DATA UNDER STUDY -
■ ■ ■

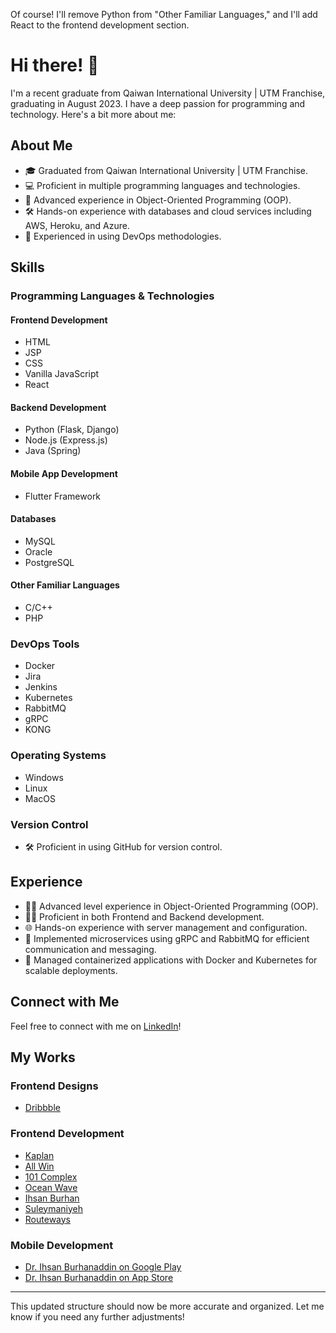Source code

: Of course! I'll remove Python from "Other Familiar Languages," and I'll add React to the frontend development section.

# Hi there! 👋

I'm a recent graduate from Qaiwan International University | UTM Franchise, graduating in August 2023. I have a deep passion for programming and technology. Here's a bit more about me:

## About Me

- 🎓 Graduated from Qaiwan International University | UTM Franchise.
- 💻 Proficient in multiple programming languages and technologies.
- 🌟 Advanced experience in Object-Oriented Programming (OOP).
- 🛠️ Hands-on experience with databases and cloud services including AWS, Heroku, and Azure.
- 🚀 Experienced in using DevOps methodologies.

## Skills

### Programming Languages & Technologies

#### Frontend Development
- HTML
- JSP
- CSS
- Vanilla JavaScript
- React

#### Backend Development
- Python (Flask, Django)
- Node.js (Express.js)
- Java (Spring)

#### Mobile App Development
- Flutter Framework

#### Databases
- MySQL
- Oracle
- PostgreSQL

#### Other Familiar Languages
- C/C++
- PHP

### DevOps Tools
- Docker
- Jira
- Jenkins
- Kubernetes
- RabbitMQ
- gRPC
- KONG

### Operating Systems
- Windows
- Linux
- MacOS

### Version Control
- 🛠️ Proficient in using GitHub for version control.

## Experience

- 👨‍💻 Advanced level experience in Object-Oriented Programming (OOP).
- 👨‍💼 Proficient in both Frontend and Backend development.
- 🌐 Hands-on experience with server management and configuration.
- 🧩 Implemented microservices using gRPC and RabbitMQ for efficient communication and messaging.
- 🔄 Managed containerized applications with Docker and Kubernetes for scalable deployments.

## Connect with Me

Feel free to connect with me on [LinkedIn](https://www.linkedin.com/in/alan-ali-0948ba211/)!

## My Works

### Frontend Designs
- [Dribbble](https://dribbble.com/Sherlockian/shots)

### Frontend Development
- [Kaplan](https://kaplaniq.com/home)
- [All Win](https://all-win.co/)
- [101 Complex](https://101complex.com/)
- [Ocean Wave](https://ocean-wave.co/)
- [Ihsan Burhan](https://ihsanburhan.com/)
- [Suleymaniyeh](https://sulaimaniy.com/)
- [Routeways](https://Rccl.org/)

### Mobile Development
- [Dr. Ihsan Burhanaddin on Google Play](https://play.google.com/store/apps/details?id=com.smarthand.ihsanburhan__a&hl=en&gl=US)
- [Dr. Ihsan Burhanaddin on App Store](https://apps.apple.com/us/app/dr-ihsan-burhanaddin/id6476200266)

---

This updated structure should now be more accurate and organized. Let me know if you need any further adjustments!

■ ■ ■

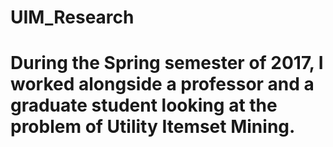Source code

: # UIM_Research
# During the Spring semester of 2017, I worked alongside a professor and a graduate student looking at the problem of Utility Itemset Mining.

■ ■ ■

EXERCISE - Retype the entries above exactly, but only from the line containing "### Frontend Designs" through the line containing "- [Ocean Wave](https://ocean-wave.co/)", both included.

YOUR RESPONSE -
### Frontend Designs
- [Dribbble](https://dribbble.com/Sherlockian/shots)

### Frontend Development
- [Kaplan](https://kaplaniq.com/home)
- [All Win](https://all-win.co/)
- [101 Complex](https://101complex.com/)
- [Ocean Wave](https://ocean-wave.co/)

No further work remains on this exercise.